[Data extracts — start]

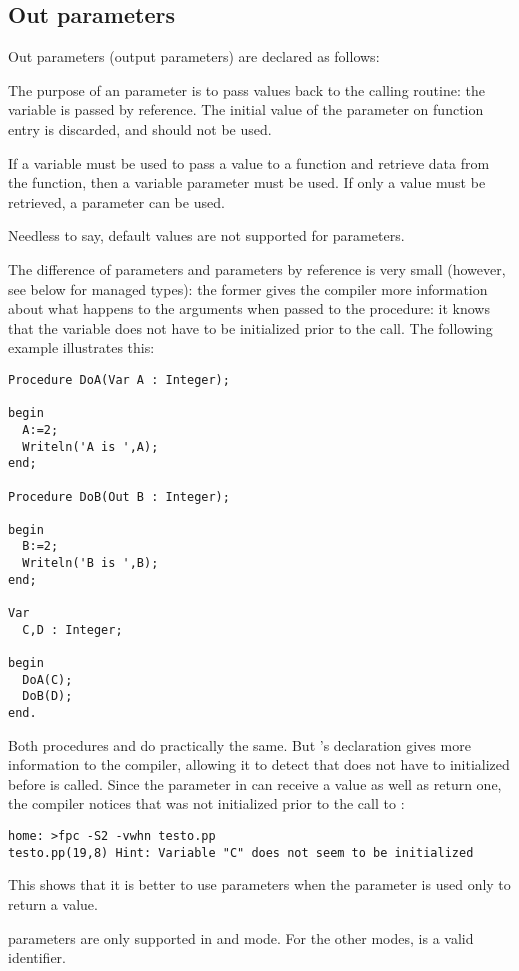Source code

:\subsection{Out parameters}
\label{se:outparams}
Out parameters  (output parameters) are declared as follows:

The purpose of an  parameter is to pass values back to the calling
routine: the variable is passed by reference. The initial value of the
parameter on function entry is discarded, and should not be used.

If a variable must be used to pass a value to a function and retrieve data
from the function, then a variable parameter must be used. If only a value
must be retrieved, a  parameter can be used.

Needless to say, default values are not supported for  parameters.

The difference of  parameters and parameters by reference is very small
(however, see below for managed types):
the former gives the compiler more information about what happens to the
arguments when passed to the procedure: it knows that the variable does not
have to be initialized prior to the call. The following example illustrates
this:
\begin{verbatim}
Procedure DoA(Var A : Integer);

begin
  A:=2;
  Writeln('A is ',A);
end;

Procedure DoB(Out B : Integer);

begin
  B:=2;
  Writeln('B is ',B);
end;

Var
  C,D : Integer;

begin
  DoA(C);
  DoB(D);
end.
\end{verbatim}
Both procedures  and  do practically the same. But
's declaration gives more information to the compiler, allowing
it to detect that  does not have to initialized before 
is called. Since the parameter  in  can receive a value as
well as return one, the compiler notices that  was not initialized
prior to the call to :
\begin{verbatim}
home: >fpc -S2 -vwhn testo.pp
testo.pp(19,8) Hint: Variable "C" does not seem to be initialized
\end{verbatim}
This shows that it is better to use  parameters when the parameter
is used only to return a value.

\begin{remark}
 parameters are only supported in  and  mode. For the other
modes,  is a valid identifier.
\end{remark}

[Data extracts — finish]

• **What the task requires**
Up to and including the last line of the listing above, copy exactly every line from the one that contains "is used only to return a value." onward; leave out all others.

• **Written solution**
is used only to return a value.

\begin{remark}
 parameters are only supported in  and  mode. For the other
modes,  is a valid identifier.
\end{remark}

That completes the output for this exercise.